In the on-line survey I had students complete at the end of the semester, the consensus definitely was that none of them missed printing these items, that electronic submission was convenient since they had to compose them on the computer anyway, and that it was an easy and sensible way to cut back on paper, which was naturally a good idea.

In the past in Advanced Spanish Writing, and in other sections of the course, students wrote in-class essays longhand, on paper (of course!). I had the students in my section bring their laptops to the classroom and compose with the keyboard, and they turned it in as an assessment in Blackboard. Though I never really asked my students if they preferred typing to writing longhand, my impression is that they did, for several reasons. Many are more accustomed to typing than to writing as alleged “digital natives,” and composing in Word allowed them to avoid most of the obvious mistakes, since they could make use of the spell check and grammar check features.

With regard to grading the in-class essays, I hope to never have to go back to handwritten submissions.

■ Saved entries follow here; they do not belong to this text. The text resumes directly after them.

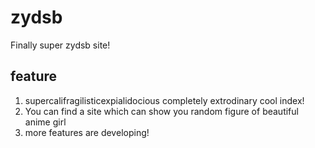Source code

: # zydsb
Finally super zydsb site!

## feature
1. supercalifragilisticexpialidocious completely extrodinary cool index!
2. You can find a site which can show you random figure of beautiful anime girl
3. more features are developing!
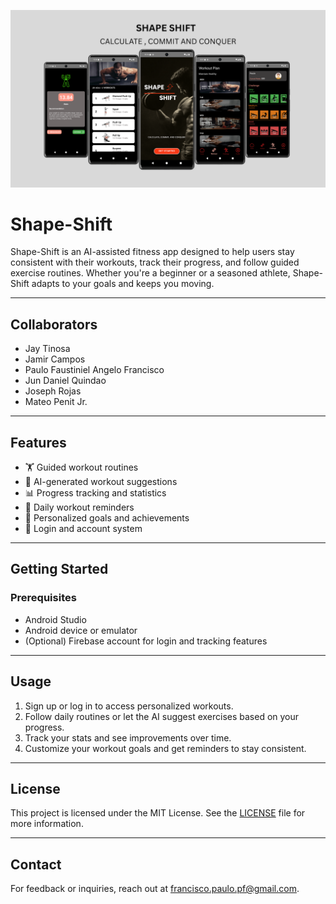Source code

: ![Shape-Shift Banner](./banner/banner.png)

# Shape-Shift

Shape-Shift is an AI-assisted fitness app designed to help users stay consistent with their workouts, track their progress, and follow guided exercise routines. Whether you're a beginner or a seasoned athlete, Shape-Shift adapts to your goals and keeps you moving.

---

## Collaborators

- Jay Tinosa  
- Jamir Campos  
- Paulo Faustiniel Angelo Francisco  
- Jun Daniel Quindao  
- Joseph Rojas  
- Mateo Penit Jr.

---


## Features

- 🏋️ Guided workout routines  
- 🧠 AI-generated workout suggestions  
- 📊 Progress tracking and statistics  
- 🔔 Daily workout reminders  
- 🎯 Personalized goals and achievements  
- 🔐 Login and account system  

---

## Getting Started

### Prerequisites

- Android Studio  
- Android device or emulator  
- (Optional) Firebase account for login and tracking features

---

## Usage

1. Sign up or log in to access personalized workouts.  
2. Follow daily routines or let the AI suggest exercises based on your progress.  
3. Track your stats and see improvements over time.  
4. Customize your workout goals and get reminders to stay consistent.

---

## License

This project is licensed under the MIT License. See the [LICENSE](./LICENSE.txt) file for more information.

---

## Contact

For feedback or inquiries, reach out at [francisco.paulo.pf@gmail.com](mailto:francisco.paulo.pf@gmail.com).
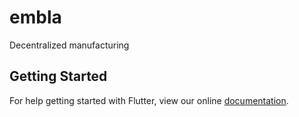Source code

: # embla

Decentralized manufacturing

## Getting Started

For help getting started with Flutter, view our online
[documentation](https://flutter.io/).
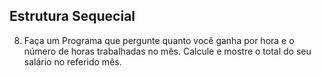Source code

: ## Estrutura Sequecial 

8. Faça um Programa que pergunte quanto você ganha por hora e o número de horas trabalhadas no mês. Calcule e mostre o total do seu salário no referido mês. 
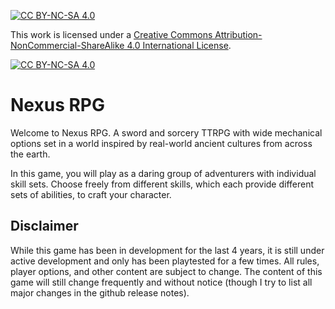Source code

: [![CC BY-NC-SA 4.0][cc-by-nc-sa-shield]][cc-by-nc-sa]

This work is licensed under a
[Creative Commons Attribution-NonCommercial-ShareAlike 4.0 International License][cc-by-nc-sa].

[![CC BY-NC-SA 4.0][cc-by-nc-sa-image]][cc-by-nc-sa]

[cc-by-nc-sa]: http://creativecommons.org/licenses/by-nc-sa/4.0/
[cc-by-nc-sa-image]: https://licensebuttons.net/l/by-nc-sa/4.0/88x31.png
[cc-by-nc-sa-shield]: https://img.shields.io/badge/License-CC%20BY--NC--SA%204.0-lightgrey.svg

# Nexus RPG

Welcome to Nexus RPG. A sword and sorcery TTRPG with wide mechanical options set in a world inspired by real-world ancient cultures from across the earth.

In this game, you will play as a daring group of adventurers with individual skill sets. Choose freely from different skills, which each provide different sets of abilities, to craft your character.

## Disclaimer

While this game has been in development for the last 4 years, it is still under active development and only has been playtested for a few times.
All rules, player options, and other content are subject to change.
The content of this game will still change frequently and without notice (though I try to list all major changes in the github release notes).
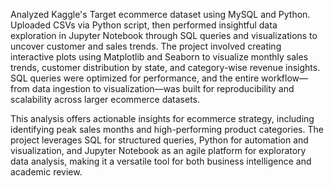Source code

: Analyzed Kaggle's Target ecommerce dataset using MySQL and Python. Uploaded CSVs via Python script, then performed insightful data exploration in Jupyter Notebook through SQL queries and visualizations to uncover customer and sales trends.
The project involved creating interactive plots using Matplotlib and Seaborn to visualize monthly sales trends, customer distribution by state, and category-wise revenue insights. SQL queries were optimized for performance, and the entire workflow—from data ingestion to visualization—was built for reproducibility and scalability across larger ecommerce datasets.

This analysis offers actionable insights for ecommerce strategy, including identifying peak sales months and high-performing product categories. The project leverages SQL for structured queries, Python for automation and visualization, and Jupyter Notebook as an agile platform for exploratory data analysis, making it a versatile tool for both business intelligence and academic review.
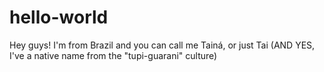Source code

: # hello-world
Hey guys! I'm from Brazil and you can call me Tainá, or just Tai (AND YES, I've a native name from the "tupi-guarani" culture)
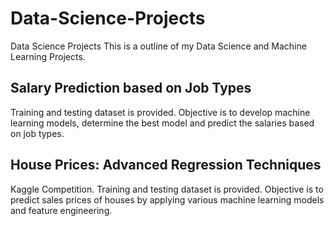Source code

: # Data-Science-Projects
Data Science Projects
This is a outline of my Data Science and Machine Learning Projects.

## Salary Prediction based on Job Types

Training and testing dataset is provided. Objective is to develop machine learning models, determine the best model and predict the salaries based on job types.

## House Prices: Advanced Regression Techniques

Kaggle Competition. Training and testing dataset is provided. Objective is to predict sales prices of houses by applying various machine learning models and feature engineering.

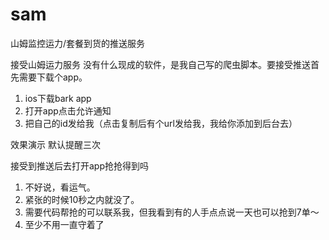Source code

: # sam
山姆监控运力/套餐到货的推送服务

接受山姆运力服务
没有什么现成的软件，是我自己写的爬虫脚本。要接受推送首先需要下载个app。
1. ios下载bark app
2. 打开app点击允许通知
3. 把自己的id发给我（点击复制后有个url发给我，我给你添加到后台去）

效果演示 默认提醒三次




接受到推送后去打开app抢抢得到吗
1. 不好说，看运气。
2. 紧张的时候10秒之内就没了。
3. 需要代码帮抢的可以联系我，但我看到有的人手点点说一天也可以抢到7单～ 
4. 至少不用一直守着了

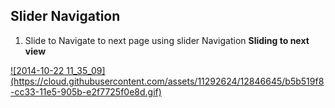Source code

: ## Slider Navigation  
 
 1. Slide to Navigate to next page using slider Navigation **Sliding to next view**

<a href="http://gfycat.com/WeeGrizzledFruitbat">
![2014-10-22 11_35_09](https://cloud.githubusercontent.com/assets/11292624/12846645/b5b519f8-cc33-11e5-905b-e2f7725f0e8d.gif)
</a>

Some students’ handwriting is well-nigh illegible, and handling the papers electronically also permitted me to take advantage of various features of Word (word count, spell check, search). Though initially I worried that some students might arrive with texts already prepared and just draw them up and retouch them, my fears were soon allayed.

Some items that I still used in print form were the grammar quizzes (1 sheet two-sided, mostly fill-in-the-blank) and some in-class exercises that I wanted students to complete in pairs. Though I considered converting the grammar quizzes to electronic form, I did not think the payoff on less paper/printing would merit the amount of work involved, and I was also concerned about students’ accessing illicit sources during the quizzes. Regarding the in-class exercises, I remain convinced that two open laptops is generally a physical and psychological barrier to students’ collaborating, negotiating, and communicating naturally and effectively.

Though I did not really set any rules or guidelines regarding printing in other areas of the course, other than to encourage deliberate decision-making, based on my observations and on student reactions as revealed in the survey, I have learned some valuable take-away lessons. Except for one student, all survey respondents seemed to vastly prefer reading on paper. Most students reported finding real benefits from having the (brief) course readings (short stories and short essays) in print form. Because the texts are very dense and are not written in the students’ first language, they usually must read them several times, they read them more slowly (eye fatigue), they must look up more words (potential for losing their place), and underlining, highlighting, and annotating are strategies that aid their comprehension and that are still cumbersome in electronic venues. The kind of reading they do for the course and the expectations of the degree of comprehension of very difficult material in a second language seem to me to warrant double-sided printing (and subsequent recycling).

Most students also said they preferred to print out their peers’ essays for peer feedback sessions, citing for example, “[I should have] print[ed] out my peers’ essays and mark[ed] them up with a pen – I feel I would have been a more helpful reader if I had done this…” From this experience I conclude that there is still a generalized need for print copies of challenging readings (that require active learning on the part of the student) in the advanced second-language classroom and dorm room. First-language headlines and brief pieces are great to read online, but in the second-language classroom there are readings and then there are readings.

I feel that marking up students’ papers and commenting/giving feedback on the content was much more difficult for me in Word than it had ever been in print form. It also slowed me down. This is an area where I would like to continue to improve. I know I can learn to be more efficient.

Finally, last semester (Fall 2011) I continued to print a lot of the grade sheets (rubrics) for the students since we were using Blackboard and a separate grading program, but this semester I am happy to report that we in Advanced Spanish Writing are using the Gradebook in Sakai, which makes it easy to give detailed comments on the results of the student’s assignment along with the numerical score for the assignment. This means that we really don’t need print forms of all those rubrics. In this case printing really doesn’t support student learning better than online viewing does.